5 July 2017

Yesterday Open Europe co-hosted an event with members of the University of Sussex’s European Parties Elections and Referendums Network (EPERN), which is working on an ESRC-funded programme covering Euroscepticism. Politics is moving fast at the moment. It’s not yet a month since the idea of Theresa May losing her majority was quite laughable. A few months further back, Euroscepticism was thought to be on the march across the Continent – and not in an En Marche sort of way. Austria’s Presidential Campaign was being re-run after a narrow victory against a candidate for the far right, Wilders was shaking up Dutch politics, the mainstream French parties were imploding, Renzi had fallen from power, and even Merkel looked like she might fall from her roost. Fast forward a few weeks and Emmanuel Macron the new Jupiter-like French sun king – when he wasn’t walking on water on the Economist’s cover – was striding past the Pyramide du Louvre practically wrapped in the EU flag to the tune of Beethoven’s 9th.
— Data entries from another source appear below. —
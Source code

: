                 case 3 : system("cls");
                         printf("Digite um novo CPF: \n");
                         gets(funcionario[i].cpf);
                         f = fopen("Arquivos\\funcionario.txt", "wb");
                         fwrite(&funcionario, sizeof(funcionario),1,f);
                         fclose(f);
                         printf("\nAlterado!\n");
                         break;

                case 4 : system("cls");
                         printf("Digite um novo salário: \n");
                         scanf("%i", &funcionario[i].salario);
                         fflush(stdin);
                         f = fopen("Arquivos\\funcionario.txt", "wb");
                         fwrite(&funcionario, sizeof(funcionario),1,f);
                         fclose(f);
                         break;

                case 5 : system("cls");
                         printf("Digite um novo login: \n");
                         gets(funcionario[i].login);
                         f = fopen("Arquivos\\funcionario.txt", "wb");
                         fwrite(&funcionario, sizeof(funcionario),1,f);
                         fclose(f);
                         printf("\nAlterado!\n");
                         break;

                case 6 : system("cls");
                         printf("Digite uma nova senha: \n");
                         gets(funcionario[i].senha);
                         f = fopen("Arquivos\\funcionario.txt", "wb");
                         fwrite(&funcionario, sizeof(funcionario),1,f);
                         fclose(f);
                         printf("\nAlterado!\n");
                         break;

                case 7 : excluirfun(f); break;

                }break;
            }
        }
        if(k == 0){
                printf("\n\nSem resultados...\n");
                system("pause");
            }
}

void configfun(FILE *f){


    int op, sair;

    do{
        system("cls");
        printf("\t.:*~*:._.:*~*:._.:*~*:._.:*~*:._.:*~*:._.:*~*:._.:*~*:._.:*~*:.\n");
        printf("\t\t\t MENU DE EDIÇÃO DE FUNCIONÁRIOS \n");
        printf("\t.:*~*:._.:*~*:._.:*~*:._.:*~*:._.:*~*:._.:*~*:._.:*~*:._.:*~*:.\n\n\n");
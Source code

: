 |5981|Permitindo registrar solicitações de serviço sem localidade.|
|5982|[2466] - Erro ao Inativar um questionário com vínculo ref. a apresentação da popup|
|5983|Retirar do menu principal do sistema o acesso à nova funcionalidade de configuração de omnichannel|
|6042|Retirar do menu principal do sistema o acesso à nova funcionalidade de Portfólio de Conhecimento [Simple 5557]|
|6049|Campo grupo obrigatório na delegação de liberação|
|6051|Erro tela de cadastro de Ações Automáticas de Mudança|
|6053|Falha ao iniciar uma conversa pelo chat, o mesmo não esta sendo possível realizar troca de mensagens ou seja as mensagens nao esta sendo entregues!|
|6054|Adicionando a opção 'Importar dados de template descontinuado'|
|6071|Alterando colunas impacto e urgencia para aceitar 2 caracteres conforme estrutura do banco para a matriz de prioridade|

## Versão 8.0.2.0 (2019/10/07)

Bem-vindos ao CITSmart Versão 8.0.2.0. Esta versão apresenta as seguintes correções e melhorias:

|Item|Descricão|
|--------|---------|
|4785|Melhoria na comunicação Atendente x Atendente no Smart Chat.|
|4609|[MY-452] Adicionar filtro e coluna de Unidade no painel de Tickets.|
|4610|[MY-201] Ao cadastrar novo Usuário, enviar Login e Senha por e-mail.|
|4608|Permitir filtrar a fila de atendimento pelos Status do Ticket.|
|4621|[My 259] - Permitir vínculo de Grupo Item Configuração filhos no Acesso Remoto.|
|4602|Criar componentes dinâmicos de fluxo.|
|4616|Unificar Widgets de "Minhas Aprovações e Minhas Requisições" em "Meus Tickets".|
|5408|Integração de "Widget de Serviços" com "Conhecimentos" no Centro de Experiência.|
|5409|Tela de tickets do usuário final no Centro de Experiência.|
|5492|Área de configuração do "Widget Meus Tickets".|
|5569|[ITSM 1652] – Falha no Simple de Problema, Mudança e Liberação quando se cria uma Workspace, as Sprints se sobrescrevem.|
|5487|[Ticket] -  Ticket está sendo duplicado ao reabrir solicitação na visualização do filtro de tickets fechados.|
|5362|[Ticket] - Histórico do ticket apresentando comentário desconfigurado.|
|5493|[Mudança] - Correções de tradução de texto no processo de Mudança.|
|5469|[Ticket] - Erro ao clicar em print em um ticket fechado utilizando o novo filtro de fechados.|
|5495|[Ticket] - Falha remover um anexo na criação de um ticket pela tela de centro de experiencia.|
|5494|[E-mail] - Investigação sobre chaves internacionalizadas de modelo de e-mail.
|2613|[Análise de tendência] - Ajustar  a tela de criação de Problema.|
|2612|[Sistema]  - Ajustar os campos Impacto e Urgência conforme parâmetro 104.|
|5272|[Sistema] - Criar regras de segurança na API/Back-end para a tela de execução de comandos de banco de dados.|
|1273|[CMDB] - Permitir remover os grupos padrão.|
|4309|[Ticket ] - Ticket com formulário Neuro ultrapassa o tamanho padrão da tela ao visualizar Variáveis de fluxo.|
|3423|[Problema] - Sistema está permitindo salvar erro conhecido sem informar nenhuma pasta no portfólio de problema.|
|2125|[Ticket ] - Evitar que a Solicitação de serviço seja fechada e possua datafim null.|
Today, Euroscepticism may seem to be waning but yesterday’s discussion was a reminder of the potency of Eurosceptic parties across Europe. The discussion was labelled ‘Muddling Through’ –  its very title was premised on the idea that Europe and particularly the EU will do just that. Yet despite some positive signs, there are deep economic and social problems across the Continent and especially in the Eurozone, EU institutions erupted into open conflict yesterday, the EU’s second biggest economy is in the Brexit departure lounge, and we had threats of troop deployments on the Austrian-Italian border. Things aren’t exactly going smoothly and only the naïve would dismiss the Eurosceptics.

The BBC’s Tanya Beckett – a journalist with a keen interest and knowledge of things European – ably stewarded discussions between a panel which brought together Open Europe’s analyst Aarti Shankar and academics including:

  • Professor Paul Taggart (Professor of Politics and Jean Monnet Chair, Director of the Sussex European Institute) whose research focuses on Euroscepticism, populism and democracy;
  • Professor Jocelyn Evans (Professor of Politics, University of Leeds) whose work models voting behaviour, particularly in France, and the impact of location on candidate evaluation;
  • Professor Aleks Szczerbiak (Professor of Politics and Contemporary European Studies, University of Sussex) who researches Eastern European politics, Euroscepticism and transitional justice;
  • Dr Kai Oppermann (Reader in Politics, University of Sussex) who studies British and German foreign policy, and the role of referendums in European integration.

My colleague Georgia Bachti will blog in more detail on the content of discussions, but the event generated a lively discussion with questions from an audience which included businessmen and women, diplomats, and researchers. Paul Taggart presented an overview of the current research programme, which examines the response of Eurosceptic parties to three crises – the Eurozone crisis, the migration/refugee crisis, and Brexit. This builds on Paul and Aleks’ extensive research collaboration on the interplay of Euroscepticism with party systems and the role of referendums in Europe, topics that are perhaps more relevant today than ever. The work of the University of Sussex-led team is an important reminder of how some in the Academy are able to produce high-quality research while also engaging in contemporary political debates.

Will Europe keep muddling through? If Zhou Enlai thought it was too early to measure the success of revolution in France, we may need to wait a little longer before passing definitive judgement on the fate of Eurosceptic parties in Europe, or indeed the impact of the three crises outlined by Professor Taggart. But my sense is that Euroscepticism is sure to remain a potent force.

Expectations are sky-high for President Macron at the moment, as Aarti Shankar warned, and his threatened referendum on constitutional changes may well come back to bite him. Furthermore, Macron’s proposed changes to the Eurozone – introducing a shared finance minister, completion of the banking union and the issuing of joint bonds – will likely require Treaty change. With a new treaty would come referendums across Europe and a new chance for electorates to send a sign to Brussels. There are also upcoming elections in Italy, Austria and Denmark, as well as European elections in 2019. The University of Sussex’s Euroscepticism project will surely be kept busy.